* Task objective: Within the data below, copy each line where the string "would" is found.

(Exercise data begins)

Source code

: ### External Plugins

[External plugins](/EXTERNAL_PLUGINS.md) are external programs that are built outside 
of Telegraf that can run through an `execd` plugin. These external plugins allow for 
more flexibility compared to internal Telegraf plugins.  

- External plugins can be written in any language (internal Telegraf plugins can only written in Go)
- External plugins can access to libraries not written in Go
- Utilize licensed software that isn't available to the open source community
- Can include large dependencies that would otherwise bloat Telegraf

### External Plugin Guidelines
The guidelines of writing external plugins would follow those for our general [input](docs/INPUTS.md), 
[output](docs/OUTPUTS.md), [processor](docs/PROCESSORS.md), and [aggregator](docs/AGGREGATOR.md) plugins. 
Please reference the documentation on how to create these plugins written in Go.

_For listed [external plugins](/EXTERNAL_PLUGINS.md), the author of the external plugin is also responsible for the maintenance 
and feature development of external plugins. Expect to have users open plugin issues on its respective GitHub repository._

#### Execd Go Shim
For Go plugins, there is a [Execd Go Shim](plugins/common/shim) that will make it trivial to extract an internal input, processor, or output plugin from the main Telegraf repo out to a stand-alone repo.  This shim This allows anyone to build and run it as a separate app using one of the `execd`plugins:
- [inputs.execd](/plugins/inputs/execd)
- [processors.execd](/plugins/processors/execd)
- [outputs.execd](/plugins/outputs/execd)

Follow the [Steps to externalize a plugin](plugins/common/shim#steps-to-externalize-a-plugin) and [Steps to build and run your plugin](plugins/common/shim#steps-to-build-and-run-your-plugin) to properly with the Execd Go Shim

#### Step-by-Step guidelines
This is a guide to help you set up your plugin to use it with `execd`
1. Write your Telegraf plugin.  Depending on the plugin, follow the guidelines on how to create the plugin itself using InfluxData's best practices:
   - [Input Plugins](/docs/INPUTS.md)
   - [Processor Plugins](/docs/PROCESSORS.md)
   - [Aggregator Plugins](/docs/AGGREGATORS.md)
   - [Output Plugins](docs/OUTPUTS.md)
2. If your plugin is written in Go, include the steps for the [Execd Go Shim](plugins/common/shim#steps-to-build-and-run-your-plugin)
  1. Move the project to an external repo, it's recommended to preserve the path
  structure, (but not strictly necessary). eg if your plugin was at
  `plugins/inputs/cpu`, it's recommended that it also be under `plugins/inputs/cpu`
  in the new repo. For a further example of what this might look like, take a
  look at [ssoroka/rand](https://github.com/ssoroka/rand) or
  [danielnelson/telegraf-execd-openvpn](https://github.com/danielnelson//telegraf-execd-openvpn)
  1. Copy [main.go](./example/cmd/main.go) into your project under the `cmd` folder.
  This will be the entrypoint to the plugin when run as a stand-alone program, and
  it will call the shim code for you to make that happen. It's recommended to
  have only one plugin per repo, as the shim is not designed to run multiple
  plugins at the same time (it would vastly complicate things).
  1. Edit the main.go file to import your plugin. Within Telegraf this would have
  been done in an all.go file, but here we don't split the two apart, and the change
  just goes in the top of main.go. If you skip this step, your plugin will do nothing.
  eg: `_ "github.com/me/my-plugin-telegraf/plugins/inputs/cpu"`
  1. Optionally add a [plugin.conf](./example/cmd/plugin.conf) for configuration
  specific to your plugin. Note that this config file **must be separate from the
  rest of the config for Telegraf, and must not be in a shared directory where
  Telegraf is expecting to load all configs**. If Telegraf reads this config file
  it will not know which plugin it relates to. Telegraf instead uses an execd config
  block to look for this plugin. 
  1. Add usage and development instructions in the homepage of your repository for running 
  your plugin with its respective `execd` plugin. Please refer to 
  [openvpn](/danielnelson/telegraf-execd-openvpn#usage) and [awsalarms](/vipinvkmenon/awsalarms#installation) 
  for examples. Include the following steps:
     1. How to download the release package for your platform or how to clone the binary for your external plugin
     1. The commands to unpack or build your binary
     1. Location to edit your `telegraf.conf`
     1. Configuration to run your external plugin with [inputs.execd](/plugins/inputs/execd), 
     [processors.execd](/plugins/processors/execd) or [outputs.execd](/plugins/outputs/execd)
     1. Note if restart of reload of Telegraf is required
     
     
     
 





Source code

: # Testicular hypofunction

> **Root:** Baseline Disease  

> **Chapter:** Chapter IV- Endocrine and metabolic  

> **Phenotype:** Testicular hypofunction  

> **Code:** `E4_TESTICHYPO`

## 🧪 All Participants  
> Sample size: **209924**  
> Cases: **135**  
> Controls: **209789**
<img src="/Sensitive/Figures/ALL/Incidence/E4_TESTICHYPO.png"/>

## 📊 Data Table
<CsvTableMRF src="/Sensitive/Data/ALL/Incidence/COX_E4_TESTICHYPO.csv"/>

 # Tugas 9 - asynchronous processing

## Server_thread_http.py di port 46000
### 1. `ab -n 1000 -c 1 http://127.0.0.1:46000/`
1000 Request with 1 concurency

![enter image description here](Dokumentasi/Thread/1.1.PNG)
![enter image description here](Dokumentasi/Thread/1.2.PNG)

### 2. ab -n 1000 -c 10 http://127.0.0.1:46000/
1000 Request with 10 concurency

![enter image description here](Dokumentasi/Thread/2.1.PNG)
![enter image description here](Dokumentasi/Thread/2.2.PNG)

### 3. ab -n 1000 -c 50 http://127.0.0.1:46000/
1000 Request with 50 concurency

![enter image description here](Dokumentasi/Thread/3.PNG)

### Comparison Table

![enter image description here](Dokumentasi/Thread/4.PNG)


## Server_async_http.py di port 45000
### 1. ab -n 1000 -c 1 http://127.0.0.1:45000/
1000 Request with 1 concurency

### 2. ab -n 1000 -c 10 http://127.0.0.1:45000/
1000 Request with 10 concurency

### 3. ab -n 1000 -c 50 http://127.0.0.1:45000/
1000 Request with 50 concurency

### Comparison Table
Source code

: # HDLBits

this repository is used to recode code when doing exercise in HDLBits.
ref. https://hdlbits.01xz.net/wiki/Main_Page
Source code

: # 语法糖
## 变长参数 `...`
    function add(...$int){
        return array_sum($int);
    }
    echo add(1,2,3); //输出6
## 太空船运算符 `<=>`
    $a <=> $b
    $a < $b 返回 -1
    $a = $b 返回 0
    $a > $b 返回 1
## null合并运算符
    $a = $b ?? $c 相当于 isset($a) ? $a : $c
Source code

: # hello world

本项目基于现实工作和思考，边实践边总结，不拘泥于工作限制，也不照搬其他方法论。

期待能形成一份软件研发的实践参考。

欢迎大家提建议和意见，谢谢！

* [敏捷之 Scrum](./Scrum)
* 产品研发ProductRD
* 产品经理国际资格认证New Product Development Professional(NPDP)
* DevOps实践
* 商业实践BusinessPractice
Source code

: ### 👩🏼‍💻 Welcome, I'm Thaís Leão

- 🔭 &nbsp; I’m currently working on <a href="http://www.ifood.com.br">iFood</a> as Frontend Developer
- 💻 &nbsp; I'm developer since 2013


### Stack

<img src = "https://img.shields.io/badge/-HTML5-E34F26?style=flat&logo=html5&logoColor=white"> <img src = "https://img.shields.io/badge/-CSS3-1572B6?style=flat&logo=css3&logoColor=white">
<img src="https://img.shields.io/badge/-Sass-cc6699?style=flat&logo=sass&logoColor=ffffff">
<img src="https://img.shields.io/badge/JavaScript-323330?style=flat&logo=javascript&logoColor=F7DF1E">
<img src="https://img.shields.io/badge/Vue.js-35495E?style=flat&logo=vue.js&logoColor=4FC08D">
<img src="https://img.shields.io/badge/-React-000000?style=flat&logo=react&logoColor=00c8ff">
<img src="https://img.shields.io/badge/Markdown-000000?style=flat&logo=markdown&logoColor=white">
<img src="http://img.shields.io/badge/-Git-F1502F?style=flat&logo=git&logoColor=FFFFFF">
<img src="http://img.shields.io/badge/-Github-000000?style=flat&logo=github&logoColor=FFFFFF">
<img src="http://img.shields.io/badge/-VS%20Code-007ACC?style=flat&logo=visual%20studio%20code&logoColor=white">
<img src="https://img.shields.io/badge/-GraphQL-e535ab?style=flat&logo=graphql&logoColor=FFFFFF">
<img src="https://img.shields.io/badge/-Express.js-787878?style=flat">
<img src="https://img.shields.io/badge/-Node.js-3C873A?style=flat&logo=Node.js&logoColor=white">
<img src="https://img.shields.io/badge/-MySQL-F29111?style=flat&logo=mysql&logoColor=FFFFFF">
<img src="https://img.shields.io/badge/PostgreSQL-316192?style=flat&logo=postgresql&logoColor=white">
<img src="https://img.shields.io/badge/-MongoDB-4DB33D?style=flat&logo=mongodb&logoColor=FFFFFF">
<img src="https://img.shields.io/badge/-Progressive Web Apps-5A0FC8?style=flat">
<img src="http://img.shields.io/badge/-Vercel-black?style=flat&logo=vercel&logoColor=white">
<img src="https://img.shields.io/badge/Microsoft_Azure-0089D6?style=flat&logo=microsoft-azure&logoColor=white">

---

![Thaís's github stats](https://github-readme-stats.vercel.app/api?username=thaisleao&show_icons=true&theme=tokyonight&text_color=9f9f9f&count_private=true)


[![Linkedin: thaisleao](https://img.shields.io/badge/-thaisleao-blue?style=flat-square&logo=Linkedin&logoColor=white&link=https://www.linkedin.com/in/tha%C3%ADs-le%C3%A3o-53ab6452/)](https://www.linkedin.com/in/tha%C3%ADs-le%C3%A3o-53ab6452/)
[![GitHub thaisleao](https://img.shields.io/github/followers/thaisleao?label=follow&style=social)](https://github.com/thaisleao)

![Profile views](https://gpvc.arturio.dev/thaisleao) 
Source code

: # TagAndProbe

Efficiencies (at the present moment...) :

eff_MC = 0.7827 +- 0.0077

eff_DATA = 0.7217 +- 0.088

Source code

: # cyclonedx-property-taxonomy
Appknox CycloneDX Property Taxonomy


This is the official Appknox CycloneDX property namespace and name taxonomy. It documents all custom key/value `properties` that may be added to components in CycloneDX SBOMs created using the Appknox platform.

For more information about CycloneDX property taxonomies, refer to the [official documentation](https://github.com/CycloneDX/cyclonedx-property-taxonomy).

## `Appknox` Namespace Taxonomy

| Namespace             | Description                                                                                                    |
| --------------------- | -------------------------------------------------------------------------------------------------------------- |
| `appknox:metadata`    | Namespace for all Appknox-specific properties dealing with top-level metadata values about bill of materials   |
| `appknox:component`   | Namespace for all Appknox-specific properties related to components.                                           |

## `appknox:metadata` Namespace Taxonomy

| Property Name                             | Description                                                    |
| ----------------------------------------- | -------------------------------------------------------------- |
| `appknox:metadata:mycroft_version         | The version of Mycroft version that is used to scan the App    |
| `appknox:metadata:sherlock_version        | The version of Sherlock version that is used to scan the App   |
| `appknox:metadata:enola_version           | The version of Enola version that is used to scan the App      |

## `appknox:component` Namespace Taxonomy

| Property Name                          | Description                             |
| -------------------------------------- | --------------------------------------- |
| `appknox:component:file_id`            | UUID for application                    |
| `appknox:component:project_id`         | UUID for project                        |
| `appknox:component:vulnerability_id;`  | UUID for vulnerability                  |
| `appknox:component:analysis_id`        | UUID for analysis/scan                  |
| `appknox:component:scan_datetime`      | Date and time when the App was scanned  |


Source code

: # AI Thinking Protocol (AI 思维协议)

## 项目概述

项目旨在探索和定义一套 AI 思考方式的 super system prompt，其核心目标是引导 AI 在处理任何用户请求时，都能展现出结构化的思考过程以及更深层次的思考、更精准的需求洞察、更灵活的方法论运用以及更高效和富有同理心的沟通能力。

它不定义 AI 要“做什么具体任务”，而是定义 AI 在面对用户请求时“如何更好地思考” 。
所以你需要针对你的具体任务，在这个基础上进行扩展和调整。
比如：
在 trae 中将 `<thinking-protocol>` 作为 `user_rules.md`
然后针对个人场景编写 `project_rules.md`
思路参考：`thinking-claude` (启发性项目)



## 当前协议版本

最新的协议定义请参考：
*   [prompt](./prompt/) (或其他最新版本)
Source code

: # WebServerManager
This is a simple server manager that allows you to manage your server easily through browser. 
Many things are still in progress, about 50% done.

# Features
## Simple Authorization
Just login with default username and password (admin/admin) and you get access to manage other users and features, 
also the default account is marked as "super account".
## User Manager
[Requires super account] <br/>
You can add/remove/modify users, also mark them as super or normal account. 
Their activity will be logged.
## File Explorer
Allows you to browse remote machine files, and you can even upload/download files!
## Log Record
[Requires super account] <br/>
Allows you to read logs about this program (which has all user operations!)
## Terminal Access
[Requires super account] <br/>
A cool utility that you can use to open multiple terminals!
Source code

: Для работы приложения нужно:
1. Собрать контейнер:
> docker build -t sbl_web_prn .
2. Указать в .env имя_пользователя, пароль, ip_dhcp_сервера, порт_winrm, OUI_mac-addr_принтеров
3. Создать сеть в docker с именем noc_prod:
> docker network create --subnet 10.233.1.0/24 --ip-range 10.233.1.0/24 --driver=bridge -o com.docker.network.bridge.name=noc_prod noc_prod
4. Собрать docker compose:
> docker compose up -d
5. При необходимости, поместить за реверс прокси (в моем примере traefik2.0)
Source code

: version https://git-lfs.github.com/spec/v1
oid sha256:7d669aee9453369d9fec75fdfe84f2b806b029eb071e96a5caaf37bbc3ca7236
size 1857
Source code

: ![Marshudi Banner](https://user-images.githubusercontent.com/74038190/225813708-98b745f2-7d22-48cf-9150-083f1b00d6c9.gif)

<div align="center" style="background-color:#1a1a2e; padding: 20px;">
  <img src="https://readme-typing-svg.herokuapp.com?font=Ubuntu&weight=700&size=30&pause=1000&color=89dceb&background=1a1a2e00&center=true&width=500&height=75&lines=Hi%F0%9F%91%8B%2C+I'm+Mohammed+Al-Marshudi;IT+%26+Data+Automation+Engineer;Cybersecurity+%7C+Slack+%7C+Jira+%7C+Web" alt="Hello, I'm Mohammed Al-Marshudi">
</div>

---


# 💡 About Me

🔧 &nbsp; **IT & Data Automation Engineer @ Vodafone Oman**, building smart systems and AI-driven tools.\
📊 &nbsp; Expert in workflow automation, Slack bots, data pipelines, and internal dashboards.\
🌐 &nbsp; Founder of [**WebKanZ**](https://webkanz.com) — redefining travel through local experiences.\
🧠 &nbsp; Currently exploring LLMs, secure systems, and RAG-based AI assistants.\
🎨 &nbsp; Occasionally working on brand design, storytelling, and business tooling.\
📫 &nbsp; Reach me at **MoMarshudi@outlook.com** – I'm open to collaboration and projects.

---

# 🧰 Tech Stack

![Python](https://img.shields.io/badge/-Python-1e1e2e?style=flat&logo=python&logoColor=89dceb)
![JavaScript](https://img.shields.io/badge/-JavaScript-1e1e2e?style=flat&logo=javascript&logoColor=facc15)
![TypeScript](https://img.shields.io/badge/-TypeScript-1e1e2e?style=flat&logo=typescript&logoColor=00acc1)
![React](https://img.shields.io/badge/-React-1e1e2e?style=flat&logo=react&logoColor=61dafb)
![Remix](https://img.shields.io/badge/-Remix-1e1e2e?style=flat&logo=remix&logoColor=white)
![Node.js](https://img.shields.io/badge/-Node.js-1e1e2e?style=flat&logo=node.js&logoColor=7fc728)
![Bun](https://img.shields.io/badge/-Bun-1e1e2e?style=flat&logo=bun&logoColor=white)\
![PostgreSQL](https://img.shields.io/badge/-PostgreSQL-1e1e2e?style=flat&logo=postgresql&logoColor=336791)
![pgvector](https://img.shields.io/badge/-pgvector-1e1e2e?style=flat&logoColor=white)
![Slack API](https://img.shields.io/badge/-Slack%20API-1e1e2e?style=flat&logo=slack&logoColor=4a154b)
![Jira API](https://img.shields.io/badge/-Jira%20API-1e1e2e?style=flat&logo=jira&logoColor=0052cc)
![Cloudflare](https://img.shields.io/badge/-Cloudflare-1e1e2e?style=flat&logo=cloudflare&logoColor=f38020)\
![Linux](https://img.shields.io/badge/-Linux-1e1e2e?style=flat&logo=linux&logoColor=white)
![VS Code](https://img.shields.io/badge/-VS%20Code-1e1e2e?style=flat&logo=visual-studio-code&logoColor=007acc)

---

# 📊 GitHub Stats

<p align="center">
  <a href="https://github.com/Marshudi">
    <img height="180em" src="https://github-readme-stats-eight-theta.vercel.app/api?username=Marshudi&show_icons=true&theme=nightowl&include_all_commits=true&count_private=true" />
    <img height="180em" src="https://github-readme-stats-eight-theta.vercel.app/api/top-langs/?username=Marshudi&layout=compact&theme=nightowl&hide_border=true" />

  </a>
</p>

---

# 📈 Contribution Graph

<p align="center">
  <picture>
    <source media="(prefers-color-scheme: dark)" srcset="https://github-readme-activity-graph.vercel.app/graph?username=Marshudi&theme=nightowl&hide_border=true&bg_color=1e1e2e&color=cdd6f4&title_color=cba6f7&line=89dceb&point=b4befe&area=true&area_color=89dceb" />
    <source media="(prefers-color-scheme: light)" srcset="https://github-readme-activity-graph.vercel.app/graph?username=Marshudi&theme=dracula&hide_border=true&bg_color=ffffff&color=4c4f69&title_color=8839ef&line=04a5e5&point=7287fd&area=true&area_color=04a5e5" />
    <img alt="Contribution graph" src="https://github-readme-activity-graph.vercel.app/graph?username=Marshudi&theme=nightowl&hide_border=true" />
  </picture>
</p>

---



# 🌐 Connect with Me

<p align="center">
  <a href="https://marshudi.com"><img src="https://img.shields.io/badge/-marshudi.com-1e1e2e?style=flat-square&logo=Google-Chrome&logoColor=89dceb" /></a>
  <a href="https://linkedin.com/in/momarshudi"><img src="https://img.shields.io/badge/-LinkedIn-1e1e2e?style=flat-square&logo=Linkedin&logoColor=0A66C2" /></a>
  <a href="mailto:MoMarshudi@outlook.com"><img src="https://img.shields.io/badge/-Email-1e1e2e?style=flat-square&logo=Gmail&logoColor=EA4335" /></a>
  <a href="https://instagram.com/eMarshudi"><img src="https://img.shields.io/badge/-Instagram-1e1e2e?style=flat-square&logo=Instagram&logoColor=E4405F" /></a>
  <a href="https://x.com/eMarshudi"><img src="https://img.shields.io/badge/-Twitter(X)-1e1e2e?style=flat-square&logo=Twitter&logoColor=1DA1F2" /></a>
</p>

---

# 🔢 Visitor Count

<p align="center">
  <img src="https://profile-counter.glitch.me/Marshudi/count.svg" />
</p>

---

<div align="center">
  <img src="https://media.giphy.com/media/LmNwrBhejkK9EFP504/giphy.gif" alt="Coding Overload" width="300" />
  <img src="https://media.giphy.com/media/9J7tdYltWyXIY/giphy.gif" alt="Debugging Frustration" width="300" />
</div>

(Exercise data ends)

* Result below:
- Can include large dependencies that would otherwise bloat Telegraf
The guidelines of writing external plugins would follow those for our general [input](docs/INPUTS.md), 
  plugins at the same time (it would vastly complicate things).
  1. Edit the main.go file to import your plugin. Within Telegraf this would have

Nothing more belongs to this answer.